Having worked for many years on various matters with Mr. Goulding, I appreciate that everything he says is accurate. With regard to Passage West, the WIF got involved when nobody knew anything about it and stopped everything. That has now been resolved by engineering practices within the plant. I put a question on this matter last year to the Cork city manager but nobody knew of any other such locations. Since then, the major south docks plan has been brought forward. There was a problem about the possible contamination of soil in this area but nobody mentioned this until I put a question on it. The Secretary General was not aware of it but I got a reply from him last week. However, the 31 Cork Corporation members do not know about it. The planners might now be on board.
The development is going ahead. A new organisation has been set up to plan for the area from Páirc Uí Chaoimh to the north jetty. It is so big, it is hard to visualise it but it is effectively a new town. However, right in the middle there is the affected zone on Centre Park Road. I am concerned that people are just ploughing on like this. These are just the two matters in which I have been involved. I appreciate that we are retrospectively applying legislation from Europe but I am not happy that we are moving quickly enough. We seem to be waiting until somebody applies for permission to build a multimillion pound development before telling them they are caught under the Seveso II directive.

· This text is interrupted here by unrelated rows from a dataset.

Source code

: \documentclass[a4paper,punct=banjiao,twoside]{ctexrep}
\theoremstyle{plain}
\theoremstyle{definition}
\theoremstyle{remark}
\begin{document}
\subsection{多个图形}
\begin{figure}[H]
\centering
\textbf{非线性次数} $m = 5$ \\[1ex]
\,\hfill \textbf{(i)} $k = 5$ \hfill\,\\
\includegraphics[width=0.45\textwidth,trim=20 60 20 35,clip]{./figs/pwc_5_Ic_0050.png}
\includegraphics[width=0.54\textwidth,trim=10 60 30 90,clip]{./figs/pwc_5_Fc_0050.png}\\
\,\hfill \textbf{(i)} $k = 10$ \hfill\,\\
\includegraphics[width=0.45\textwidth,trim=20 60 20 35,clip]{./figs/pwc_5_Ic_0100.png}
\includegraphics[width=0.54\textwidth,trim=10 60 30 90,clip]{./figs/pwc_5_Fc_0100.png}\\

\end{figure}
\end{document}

I only got this notification last Wednesday or Thursday. As a member of Cork Corporation, I should have been aware of it previously. This could jeopardise a development for which at least £100,000 has already been spent just drawing up the plan and working with international consultants. The notification was never mentioned. I think I asked the consultants about Seveso about six months ago and nobody was aware of any impediment or difficulty. There is a breakdown somewhere. People should at least get a flagging about these sites even if details followed later. We should publish the list. They are covered by legislation and we have nothing to hide.

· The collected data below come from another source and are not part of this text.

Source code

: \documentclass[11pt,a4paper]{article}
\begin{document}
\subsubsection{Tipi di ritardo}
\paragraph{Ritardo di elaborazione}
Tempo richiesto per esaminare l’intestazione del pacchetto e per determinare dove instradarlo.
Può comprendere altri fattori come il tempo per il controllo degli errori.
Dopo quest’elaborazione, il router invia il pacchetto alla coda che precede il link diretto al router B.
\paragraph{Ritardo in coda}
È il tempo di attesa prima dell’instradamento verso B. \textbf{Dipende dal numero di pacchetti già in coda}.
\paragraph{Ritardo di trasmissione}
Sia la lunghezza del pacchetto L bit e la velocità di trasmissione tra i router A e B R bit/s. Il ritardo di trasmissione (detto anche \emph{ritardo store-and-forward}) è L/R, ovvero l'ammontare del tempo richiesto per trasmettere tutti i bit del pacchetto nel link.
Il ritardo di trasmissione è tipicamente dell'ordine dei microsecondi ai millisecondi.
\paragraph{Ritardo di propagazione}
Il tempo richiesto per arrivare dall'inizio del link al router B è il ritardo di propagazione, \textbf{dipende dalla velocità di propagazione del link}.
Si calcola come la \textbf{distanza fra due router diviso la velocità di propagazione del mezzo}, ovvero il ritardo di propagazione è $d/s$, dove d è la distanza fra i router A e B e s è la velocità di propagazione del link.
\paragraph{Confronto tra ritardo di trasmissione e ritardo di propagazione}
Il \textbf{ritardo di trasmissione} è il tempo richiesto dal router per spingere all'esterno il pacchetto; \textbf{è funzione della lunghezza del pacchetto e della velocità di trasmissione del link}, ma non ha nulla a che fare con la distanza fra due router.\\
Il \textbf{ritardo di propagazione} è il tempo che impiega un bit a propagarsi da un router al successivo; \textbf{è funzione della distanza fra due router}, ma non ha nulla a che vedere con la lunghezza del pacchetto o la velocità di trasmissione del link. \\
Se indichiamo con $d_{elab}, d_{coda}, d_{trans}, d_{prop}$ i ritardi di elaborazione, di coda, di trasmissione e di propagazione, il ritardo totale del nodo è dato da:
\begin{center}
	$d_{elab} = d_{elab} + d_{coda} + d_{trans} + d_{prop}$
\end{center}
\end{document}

You should be up front and say there are 65 of these locations and that you are evaluating how far these hazardous lines will go, whether it is 100 metres or a kilometre. We should be moving more speedily on this. I am afraid we will lose development. There will not always be plenty of jobs being created and we could lose some of them through messing things up. We lost Passage West. There is a massive problem there because of the two year delay. The designation was extended but I am worried that the HSA might be working in isolation on this. It is telling the planners the position but it should publish a list of the sites and, if it has to be upgraded or further investigated, so be it. However, it will flag difficulty for potential developments. It did not happen in the south docks development or in Passage West until after the event.
Do you accept my point? I am sorry for being so long winded about it, Chairman, but it is a serious issue.